Scientists who performed the largest-ever genetic study of a puzzling type of adult-onset diabetes have uncovered new connections to the two major types of diabetes, offering intriguing insights into more accurate diagnosis and better treatment.
Informally termed “type 1.5 diabetes,” latent automimmune diabetes in adults (LADA) is a relatively common disorder that shares features of type 1 diabetes (T1D) and type 2 diabetes (T2D). LADA is commonly misdiagnosed as T2D, as it presents in adulthood but doesn’t initially require insulin treatment. New research, appearing online Sept. 25, 2018 in the journal Diabetes Care, reveals details of the underlying genetic influences in LADA, while leaving open many questions about how to classify the disorder.
“This study lends support to the idea that LADA is a hybrid of type 1 and type 2 diabetes, but doesn’t settle the question of the best way to precisely define the disorder,” said co-first author Diana L. Cousminer, Ph.D., a geneticist at Children’s Hospital of Philadelphia (CHOP). “Correctly characterizing LADA is important, because it may determine whether a patient receives the most appropriate treatment.”
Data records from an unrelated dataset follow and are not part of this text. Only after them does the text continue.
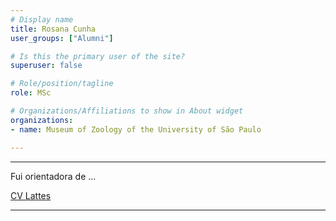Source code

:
 ```yaml
---
# Display name
title: Rosana Cunha
user_groups: ["Alumni"]

# Is this the primary user of the site?
superuser: false

# Role/position/tagline
role: MSc

# Organizations/Affiliations to show in About widget
organizations:
- name: Museum of Zoology of the University of São Paulo

---
```


---

Fui orientadora de ...

[CV Lattes](http://lattes.cnpq.br/8513044229125958)

---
The new research, the first genome-wide association study (GWAS) of LADA, represents a large international effort, with dozens of co-authors from nine countries. Many of the co-authors, including both co-corresponding authors of Cousminer’s, Struan F.A. Grant, Ph.D., of CHOP and Richard David Leslie, MD, of the University of London, UK, were leaders of a 2017 study of candidate genes in LADA. That previous study implicated gene variants linked to LADA that also played roles in T1D and T2D.
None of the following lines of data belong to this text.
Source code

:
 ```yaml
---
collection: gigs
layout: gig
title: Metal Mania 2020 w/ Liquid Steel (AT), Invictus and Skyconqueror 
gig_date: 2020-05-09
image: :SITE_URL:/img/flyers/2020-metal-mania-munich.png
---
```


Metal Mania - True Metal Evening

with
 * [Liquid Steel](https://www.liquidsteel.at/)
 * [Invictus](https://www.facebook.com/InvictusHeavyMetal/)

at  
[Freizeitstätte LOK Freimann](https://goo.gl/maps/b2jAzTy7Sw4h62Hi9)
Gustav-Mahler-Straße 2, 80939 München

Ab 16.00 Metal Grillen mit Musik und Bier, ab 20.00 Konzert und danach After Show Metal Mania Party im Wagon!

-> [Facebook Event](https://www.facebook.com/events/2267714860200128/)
While the current study is larger than the 2017 analysis, and had genome-wide reach, both studies found the strongest genetic signals in LADA were associated with T1D, the autoimmune form of diabetes that usually presents in childhood and requires treatment with insulin. The current analysis also found genetic signals linked to T2D, the metabolic type of diabetes, more typically appearing first in adults, and by far the most common type of diabetes.
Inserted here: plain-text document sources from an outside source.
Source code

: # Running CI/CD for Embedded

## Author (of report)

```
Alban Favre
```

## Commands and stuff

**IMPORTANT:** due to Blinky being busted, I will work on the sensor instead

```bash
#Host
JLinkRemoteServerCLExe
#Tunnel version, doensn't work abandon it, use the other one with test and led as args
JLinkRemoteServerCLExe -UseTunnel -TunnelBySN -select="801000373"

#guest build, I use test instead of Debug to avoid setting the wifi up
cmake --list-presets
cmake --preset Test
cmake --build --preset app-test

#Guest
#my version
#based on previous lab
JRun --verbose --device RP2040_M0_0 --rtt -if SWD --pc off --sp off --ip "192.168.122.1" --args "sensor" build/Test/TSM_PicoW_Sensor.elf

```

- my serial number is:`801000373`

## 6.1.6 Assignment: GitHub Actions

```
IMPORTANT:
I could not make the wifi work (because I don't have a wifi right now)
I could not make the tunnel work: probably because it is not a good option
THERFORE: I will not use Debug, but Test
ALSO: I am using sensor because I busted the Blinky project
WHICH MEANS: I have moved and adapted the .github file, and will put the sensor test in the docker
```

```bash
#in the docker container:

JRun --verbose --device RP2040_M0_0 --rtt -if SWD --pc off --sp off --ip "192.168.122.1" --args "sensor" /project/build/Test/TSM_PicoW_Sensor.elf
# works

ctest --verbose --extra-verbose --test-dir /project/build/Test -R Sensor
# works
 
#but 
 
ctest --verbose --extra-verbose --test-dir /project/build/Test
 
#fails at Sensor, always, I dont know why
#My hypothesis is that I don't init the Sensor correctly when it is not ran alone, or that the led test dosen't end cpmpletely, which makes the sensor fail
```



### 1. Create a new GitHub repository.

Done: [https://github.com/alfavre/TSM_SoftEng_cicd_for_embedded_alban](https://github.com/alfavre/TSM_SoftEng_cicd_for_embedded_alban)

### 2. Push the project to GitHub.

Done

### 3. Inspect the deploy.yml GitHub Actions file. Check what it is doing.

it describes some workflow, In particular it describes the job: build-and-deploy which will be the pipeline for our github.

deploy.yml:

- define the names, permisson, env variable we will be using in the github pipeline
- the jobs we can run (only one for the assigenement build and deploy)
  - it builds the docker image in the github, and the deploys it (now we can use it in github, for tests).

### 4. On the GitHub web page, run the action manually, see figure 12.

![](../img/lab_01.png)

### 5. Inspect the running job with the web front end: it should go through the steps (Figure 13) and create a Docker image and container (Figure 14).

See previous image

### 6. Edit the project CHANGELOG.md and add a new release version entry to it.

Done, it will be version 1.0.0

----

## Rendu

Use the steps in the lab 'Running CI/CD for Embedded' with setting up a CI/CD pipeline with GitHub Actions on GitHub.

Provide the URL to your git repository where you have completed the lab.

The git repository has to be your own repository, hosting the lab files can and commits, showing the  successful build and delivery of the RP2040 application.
The new study performed GWAS analyses in cohorts of European ancestry. The primary analysis compared 2,634 LADA cases to 5,947 control subjects. Secondary analyses consisted of the LADA cases vs. 968 T1D cases and the LADA cases vs. 10,396 T2D cases.
Overall, the team found that the strongest genetic signals in LADA were mainly shared with established variants known to be linked to T1D. However, the researchers discovered a novel locus with genome-wide significance near the gene PFKFB3. This gene codes for a protein that regulates both insulin signaling and glycolisis, the chemical reaction that yields energy from glucose. “This finding points to how variants at PFKFB3 may help to drive LADA,” said Cousminer, who added that because the gene’s product not only impacts metabolism (a key feature of T2D), but also regulates inflammation in autoimmune disease (a key feature of T1D), “this protein therefore appears to sit at the intersection of both major types of diabetes.”
“Further study of underlying genetic interactions in LADA may reveal better biomarkers of the disease,” said Rajashree Mishra, a co-first author of the current study, from CHOP’s Division of Human Genetics and a graduate student in the Perelman School of Medicine at the University of Pennsylvania. “Currently, as high as 5 to 10 percent of patients diagnosed as adults with type 2 diabetes may actually be misdiagnosed, and in fact have a late-onset form of autoimmune diabetes,” she said. “More accurate diagnosis may guide better clinical management. For instance, patients with LADA may require close monitoring, to detect the optimal point at which they require insulin.”